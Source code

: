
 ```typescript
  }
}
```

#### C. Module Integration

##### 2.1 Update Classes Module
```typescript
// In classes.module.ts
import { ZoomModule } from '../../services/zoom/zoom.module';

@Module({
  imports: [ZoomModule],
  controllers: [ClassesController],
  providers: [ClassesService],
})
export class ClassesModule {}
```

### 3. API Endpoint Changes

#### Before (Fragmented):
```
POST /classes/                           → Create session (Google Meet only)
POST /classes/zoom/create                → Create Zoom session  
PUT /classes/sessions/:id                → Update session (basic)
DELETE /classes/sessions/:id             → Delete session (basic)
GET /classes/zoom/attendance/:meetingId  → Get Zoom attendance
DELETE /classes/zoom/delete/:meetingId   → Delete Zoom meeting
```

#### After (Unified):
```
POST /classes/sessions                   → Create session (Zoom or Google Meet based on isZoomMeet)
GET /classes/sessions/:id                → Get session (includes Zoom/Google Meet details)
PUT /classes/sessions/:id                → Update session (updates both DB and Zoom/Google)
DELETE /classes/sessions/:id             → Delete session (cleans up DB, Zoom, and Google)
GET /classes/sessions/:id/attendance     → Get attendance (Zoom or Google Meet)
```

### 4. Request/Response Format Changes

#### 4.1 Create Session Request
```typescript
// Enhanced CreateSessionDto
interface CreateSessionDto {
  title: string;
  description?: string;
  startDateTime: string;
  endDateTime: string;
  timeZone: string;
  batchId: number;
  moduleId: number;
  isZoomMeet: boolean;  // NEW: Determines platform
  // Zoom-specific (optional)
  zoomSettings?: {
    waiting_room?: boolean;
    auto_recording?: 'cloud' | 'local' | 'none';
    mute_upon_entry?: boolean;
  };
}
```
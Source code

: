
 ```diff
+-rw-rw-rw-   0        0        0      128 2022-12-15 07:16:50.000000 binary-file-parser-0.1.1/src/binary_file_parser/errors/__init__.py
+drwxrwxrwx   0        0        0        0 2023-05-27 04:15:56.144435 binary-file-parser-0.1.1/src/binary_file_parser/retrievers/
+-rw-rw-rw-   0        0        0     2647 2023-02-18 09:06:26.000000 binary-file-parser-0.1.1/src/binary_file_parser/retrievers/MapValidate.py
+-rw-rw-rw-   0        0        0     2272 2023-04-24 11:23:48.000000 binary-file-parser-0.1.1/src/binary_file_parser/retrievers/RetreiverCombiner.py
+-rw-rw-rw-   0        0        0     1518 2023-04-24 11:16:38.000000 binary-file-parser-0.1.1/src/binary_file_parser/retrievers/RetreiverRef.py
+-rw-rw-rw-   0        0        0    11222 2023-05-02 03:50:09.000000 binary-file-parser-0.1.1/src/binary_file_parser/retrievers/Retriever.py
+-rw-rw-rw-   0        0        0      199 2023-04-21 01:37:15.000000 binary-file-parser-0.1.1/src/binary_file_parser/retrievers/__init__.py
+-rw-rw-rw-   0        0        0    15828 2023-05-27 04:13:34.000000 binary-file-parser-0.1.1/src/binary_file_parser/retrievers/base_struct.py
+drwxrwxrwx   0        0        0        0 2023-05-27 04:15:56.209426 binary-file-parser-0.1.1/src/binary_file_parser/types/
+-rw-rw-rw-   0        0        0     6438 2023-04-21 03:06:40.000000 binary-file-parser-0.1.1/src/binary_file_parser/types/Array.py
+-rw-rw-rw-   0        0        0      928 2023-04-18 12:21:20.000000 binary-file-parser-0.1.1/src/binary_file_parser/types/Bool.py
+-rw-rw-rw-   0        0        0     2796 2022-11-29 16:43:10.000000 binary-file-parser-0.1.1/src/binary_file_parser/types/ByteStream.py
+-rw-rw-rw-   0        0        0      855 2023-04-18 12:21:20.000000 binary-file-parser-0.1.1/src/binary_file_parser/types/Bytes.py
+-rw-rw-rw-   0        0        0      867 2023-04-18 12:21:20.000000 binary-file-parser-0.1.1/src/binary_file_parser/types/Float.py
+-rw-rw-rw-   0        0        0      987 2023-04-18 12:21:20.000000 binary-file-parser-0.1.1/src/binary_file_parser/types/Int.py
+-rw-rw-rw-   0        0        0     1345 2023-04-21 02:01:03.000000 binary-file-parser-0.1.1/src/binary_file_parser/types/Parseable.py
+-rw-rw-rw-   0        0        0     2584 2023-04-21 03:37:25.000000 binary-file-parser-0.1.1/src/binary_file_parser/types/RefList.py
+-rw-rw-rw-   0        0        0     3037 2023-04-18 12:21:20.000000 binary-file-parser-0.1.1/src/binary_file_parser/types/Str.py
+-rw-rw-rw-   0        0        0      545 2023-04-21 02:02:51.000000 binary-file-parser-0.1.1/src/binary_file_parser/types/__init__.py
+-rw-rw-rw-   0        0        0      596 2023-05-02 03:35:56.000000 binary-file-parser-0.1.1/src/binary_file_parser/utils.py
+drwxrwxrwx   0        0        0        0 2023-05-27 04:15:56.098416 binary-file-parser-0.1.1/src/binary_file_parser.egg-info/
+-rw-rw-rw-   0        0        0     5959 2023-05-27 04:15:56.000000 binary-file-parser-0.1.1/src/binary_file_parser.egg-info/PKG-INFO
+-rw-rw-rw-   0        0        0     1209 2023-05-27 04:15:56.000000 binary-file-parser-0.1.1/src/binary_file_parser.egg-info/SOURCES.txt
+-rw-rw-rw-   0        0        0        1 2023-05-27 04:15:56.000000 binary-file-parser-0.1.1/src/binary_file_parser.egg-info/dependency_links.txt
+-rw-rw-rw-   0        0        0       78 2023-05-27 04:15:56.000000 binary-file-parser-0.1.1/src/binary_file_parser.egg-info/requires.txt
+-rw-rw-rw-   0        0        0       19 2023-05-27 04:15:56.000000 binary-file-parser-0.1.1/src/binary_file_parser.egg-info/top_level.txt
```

Exercise directions
Would you show each line of the material above that contains the string "ZoomModule"?

Output of the exercise
import { ZoomModule } from '../../services/zoom/zoom.module';
  imports: [ZoomModule],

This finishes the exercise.